THE TASK:
Taking the records line by line, how many lines contain the word "yarn"? Answer with the number only.

Saved entries:
################

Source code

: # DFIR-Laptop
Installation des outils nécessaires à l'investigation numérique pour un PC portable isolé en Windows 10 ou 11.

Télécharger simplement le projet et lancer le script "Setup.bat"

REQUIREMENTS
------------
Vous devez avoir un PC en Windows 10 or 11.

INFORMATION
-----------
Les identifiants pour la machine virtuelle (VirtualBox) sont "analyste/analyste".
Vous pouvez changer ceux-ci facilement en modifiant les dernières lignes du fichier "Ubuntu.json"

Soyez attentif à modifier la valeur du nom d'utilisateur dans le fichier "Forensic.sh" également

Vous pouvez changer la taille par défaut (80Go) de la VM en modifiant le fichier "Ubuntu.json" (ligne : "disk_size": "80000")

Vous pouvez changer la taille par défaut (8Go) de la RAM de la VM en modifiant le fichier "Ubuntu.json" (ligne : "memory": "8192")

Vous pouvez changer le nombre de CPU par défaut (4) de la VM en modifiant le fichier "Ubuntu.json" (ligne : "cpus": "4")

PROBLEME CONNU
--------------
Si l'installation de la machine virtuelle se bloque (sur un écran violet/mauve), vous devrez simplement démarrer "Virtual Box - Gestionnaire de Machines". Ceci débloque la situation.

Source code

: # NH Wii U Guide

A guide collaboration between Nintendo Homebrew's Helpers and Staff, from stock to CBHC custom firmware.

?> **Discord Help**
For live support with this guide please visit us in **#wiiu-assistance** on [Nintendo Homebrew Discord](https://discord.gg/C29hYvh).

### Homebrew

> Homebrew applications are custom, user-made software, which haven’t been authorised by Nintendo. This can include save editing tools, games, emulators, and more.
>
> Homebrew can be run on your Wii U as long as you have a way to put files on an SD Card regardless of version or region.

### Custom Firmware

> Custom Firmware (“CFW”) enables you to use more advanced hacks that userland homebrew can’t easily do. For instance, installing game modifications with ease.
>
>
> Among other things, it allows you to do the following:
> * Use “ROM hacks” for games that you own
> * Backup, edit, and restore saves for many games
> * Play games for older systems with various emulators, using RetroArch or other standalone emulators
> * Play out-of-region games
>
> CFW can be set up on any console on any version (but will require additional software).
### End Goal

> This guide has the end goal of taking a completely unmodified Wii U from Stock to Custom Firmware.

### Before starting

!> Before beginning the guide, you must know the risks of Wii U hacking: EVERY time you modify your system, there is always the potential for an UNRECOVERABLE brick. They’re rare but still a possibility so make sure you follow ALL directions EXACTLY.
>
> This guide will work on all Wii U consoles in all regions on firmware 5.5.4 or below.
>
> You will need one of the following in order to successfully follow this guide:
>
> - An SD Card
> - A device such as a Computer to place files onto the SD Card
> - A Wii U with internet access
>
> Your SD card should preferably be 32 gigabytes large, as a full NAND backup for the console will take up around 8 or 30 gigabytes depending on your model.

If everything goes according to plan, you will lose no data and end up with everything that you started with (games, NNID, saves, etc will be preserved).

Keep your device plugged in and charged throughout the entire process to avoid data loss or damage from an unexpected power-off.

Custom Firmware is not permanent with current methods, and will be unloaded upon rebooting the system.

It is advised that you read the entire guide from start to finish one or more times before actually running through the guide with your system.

################

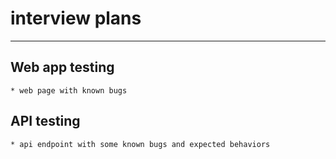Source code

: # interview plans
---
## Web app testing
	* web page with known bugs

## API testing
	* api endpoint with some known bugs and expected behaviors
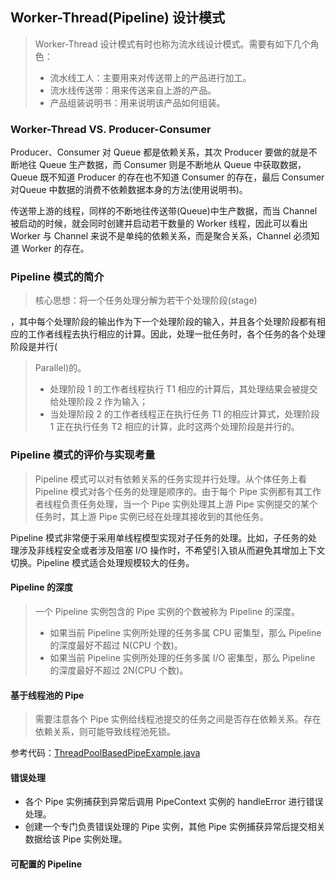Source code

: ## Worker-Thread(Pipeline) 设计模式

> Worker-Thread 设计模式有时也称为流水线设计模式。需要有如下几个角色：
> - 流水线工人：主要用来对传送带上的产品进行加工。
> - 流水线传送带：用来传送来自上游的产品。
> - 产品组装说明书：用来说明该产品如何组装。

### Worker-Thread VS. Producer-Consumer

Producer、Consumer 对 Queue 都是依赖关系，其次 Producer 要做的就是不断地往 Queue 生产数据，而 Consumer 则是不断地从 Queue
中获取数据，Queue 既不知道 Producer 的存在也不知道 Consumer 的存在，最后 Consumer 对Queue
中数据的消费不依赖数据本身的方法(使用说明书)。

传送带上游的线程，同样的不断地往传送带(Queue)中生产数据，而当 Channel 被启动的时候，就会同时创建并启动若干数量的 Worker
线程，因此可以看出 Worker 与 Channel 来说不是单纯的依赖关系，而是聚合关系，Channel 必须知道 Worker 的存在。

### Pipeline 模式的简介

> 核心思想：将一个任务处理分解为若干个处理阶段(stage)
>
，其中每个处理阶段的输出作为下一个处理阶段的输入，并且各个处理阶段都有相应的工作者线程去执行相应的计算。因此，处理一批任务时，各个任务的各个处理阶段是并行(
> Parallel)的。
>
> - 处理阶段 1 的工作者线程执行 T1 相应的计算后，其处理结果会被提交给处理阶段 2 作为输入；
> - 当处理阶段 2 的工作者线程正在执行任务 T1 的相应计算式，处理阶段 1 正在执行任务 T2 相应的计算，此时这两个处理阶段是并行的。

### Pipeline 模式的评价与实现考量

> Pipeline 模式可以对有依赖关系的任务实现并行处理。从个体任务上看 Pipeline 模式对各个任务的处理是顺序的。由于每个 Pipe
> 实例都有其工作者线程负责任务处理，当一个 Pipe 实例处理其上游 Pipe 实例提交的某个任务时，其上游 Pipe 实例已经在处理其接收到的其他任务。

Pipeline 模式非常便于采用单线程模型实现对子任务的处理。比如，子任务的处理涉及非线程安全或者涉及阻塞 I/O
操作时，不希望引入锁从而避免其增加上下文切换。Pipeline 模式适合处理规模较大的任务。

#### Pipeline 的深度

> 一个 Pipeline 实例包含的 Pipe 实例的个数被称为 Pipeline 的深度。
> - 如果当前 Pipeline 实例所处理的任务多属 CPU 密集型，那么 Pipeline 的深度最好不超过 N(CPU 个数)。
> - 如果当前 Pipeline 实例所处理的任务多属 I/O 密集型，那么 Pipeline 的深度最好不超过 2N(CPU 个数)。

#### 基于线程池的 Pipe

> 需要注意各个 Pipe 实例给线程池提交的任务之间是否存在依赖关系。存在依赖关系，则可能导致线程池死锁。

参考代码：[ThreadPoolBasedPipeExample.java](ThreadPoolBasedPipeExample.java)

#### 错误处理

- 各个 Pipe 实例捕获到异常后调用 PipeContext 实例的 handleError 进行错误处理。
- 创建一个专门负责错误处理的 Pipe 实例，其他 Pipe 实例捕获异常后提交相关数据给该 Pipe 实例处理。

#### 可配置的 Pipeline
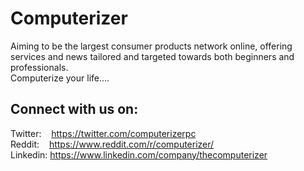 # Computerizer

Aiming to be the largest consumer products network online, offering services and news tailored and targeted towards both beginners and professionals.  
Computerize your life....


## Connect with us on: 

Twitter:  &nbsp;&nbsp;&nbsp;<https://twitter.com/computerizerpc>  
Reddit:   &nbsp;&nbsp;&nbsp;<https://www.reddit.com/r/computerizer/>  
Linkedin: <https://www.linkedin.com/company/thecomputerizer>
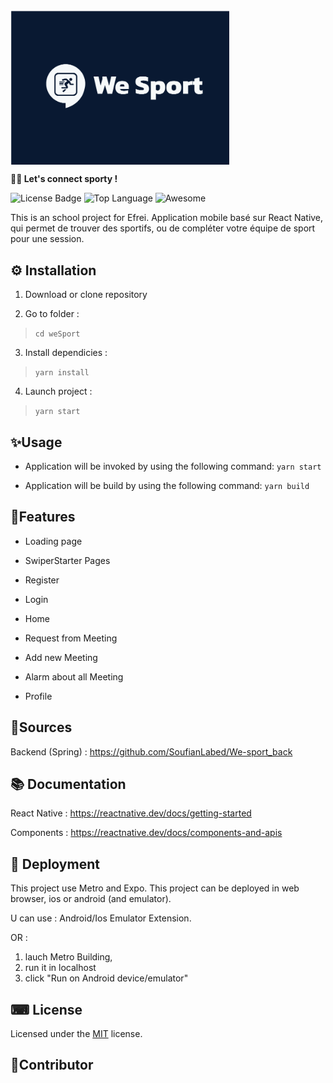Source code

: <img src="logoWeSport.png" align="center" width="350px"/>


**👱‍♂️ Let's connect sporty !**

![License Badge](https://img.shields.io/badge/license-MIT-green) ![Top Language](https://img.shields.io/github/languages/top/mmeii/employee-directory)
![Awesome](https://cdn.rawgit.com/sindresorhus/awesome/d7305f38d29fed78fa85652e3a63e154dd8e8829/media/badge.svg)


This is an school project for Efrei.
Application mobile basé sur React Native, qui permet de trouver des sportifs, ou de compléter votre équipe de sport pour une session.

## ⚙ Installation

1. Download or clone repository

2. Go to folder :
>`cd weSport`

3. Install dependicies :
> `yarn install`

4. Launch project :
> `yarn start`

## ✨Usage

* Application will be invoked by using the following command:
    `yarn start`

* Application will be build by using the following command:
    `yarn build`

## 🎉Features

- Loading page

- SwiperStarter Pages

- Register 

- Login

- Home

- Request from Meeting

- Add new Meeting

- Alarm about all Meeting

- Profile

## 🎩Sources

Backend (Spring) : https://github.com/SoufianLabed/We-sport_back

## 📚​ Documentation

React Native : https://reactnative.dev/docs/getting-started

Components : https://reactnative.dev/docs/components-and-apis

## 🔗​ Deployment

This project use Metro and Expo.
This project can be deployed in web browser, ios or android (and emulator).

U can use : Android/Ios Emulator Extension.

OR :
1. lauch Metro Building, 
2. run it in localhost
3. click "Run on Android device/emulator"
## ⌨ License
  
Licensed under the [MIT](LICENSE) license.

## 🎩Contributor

################

EXPECTED ANSWER:
4